Clean water groups highlight progress for Anacostia River, call for more success stories

Environment America

Washington, DC. – On the heels of the 42nd anniversary of the Clean Water Act, a new report tells the story of how the bedrock environmental law has helped to restore and protect the Anacostia by reducing the amount of trash disposed of in the river.

Environment America, Anacostia Watershed Society, and the Environmental Protection Agency released Waterways Restored, a series of case studies compiled by Environment America Research & Policy Center, on the banks of the Anacostia River to highlight the need for a new rule to restore protections for over half of our nation’s streams 20 million acres of wetlands

“The Clean Water Act has brought progress to the Anacostia River, but the law’s promise isn’t yet fulfilled,” said Jessie Mehrhoff, organizer with Environment America. “All of our rivers and streams deserve a success story.”

Known as the “forgotten river” in the D.C. region compared with the higher-profile Potomac, the Anacostia River has suffered from horrific pollution for decades. Now action required by the Clean Water Act is reducing dumping of trash into the river, leading some to hope that it can be made safe for fishing and swimming in little more than a decade, according to Environment America Research & Policy Center Report.

“When Congress passed the Clean Water Act in 1972, it didn’t just protect rivers like the Anacostia and the Potomac from pollution; it also protected the smaller streams and wetlands that flow into our rivers and lakes,” said EPA Regional Administrator Shawn M. Garvin. “The law recognized that to have healthy communities downstream, we need healthy headwaters upstream.”

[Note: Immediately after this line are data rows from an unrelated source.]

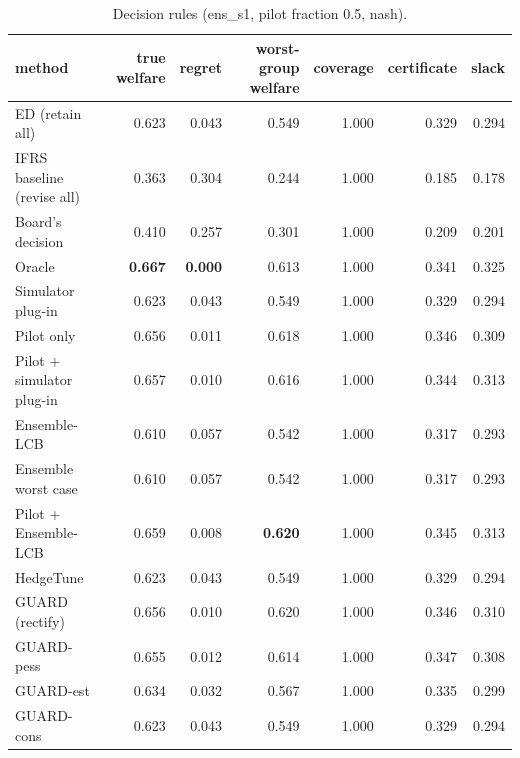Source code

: \begin{table}[t]
\centering
\small
\begin{tabular}{lrrrrrr}
\toprule
method & true welfare & regret & worst-group welfare & coverage & certificate & slack \\
\midrule
ED (retain all) & 0.623 & 0.043 & 0.549 & 1.000 & 0.329 & 0.294 \\
IFRS baseline (revise all) & 0.363 & 0.304 & 0.244 & 1.000 & 0.185 & 0.178 \\
Board's decision & 0.410 & 0.257 & 0.301 & 1.000 & 0.209 & 0.201 \\
Oracle & \textbf{0.667} & \textbf{0.000} & 0.613 & 1.000 & 0.341 & 0.325 \\
Simulator plug-in & 0.623 & 0.043 & 0.549 & 1.000 & 0.329 & 0.294 \\
Pilot only & 0.656 & 0.011 & 0.618 & 1.000 & 0.346 & 0.309 \\
Pilot + simulator plug-in & 0.657 & 0.010 & 0.616 & 1.000 & 0.344 & 0.313 \\
Ensemble-LCB & 0.610 & 0.057 & 0.542 & 1.000 & 0.317 & 0.293 \\
Ensemble worst case & 0.610 & 0.057 & 0.542 & 1.000 & 0.317 & 0.293 \\
Pilot + Ensemble-LCB & 0.659 & 0.008 & \textbf{0.620} & 1.000 & 0.345 & 0.313 \\
HedgeTune & 0.623 & 0.043 & 0.549 & 1.000 & 0.329 & 0.294 \\
GUARD (rectify) & 0.656 & 0.010 & 0.620 & 1.000 & 0.346 & 0.310 \\
GUARD-pess & 0.655 & 0.012 & 0.614 & 1.000 & 0.347 & 0.308 \\
GUARD-est & 0.634 & 0.032 & 0.567 & 1.000 & 0.335 & 0.299 \\
GUARD-cons & 0.623 & 0.043 & 0.549 & 1.000 & 0.329 & 0.294 \\
\bottomrule
\end{tabular}
\caption{Decision rules (ens\_s1, pilot fraction 0.5, nash).}
\label{tab:methods-nash}
\end{table}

While the Anacostia River is guaranteed protection under the Clean Water Act, too many of America’s rivers and streams are not, due to a loophole in the law secured by developers and other polluters nearly a decade ago.

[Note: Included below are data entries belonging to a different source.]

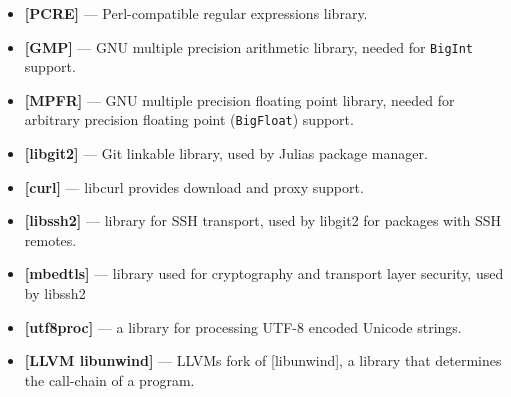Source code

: \begin{itemize}
\item \textbf{[PCRE]}                 — Perl-compatible regular expressions library.


\item \textbf{[GMP]}                  — GNU multiple precision arithmetic library, needed for \texttt{BigInt} support.


\item \textbf{[MPFR]}                 — GNU multiple precision floating point library, needed for arbitrary precision floating point (\texttt{BigFloat}) support.


\item \textbf{[libgit2]}              — Git linkable library, used by Julia{\textquotesingle}s package manager.


\item \textbf{[curl]}                 — libcurl provides download and proxy support.


\item \textbf{[libssh2]}              — library for SSH transport, used by libgit2 for packages with SSH remotes.


\item \textbf{[mbedtls]}              — library used for cryptography and transport layer security, used by libssh2


\item \textbf{[utf8proc]}             — a library for processing UTF-8 encoded Unicode strings.


\item \textbf{[LLVM libunwind]}       — LLVM{\textquotesingle}s fork of [libunwind], a library that determines the call-chain of a program.

\end{itemize}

In March, the U.S. Environmental Protection Agency proposed a rule to restore protections for the headwaters, streams, and wetlands left in limbo by the loophole. But oil companies, agribusinesses, and developers are campaigning bitterly against it, and last month the U.S. House voted to block the rule.   

Advocates at today’s event, however, stressed broad support for the proposal from environmental groups, farmers, small businesses, and ordinary citizens. Tomorrow, more than 500,000 public comments supporting the rule will be delivered to EPA officials in Washington, D.C.

“The Anacostia River is on a pathway to become one of America’s great urban river success stories. It’s been a long and challenging effort that has taken 25 years and will take another 10 years to become the special urban place our residents and communities deserve. We could never have brought it back without the Clean Water Act. It has been the driving legal force that has brought results,” said Dan Smith, Director of Public Policy and Advocacy at the Anacostia Watershed Society.

While the Anacostia River is getting cleaner, polluters still dump about 206 million of toxic chemicals into waterways nationwide each year. Protection from pollution and development for the smaller streams that flow into the Anacostia River, advocates said today, is crucial to restoring the river for future generations.

“The only way to continue the Anacostia on the path to success is to protect all the rivers and streams that flow into it,” said Mehrhoff. “That’s why it’s so important for EPA to restore protections for all the waters that crisscross our nation.”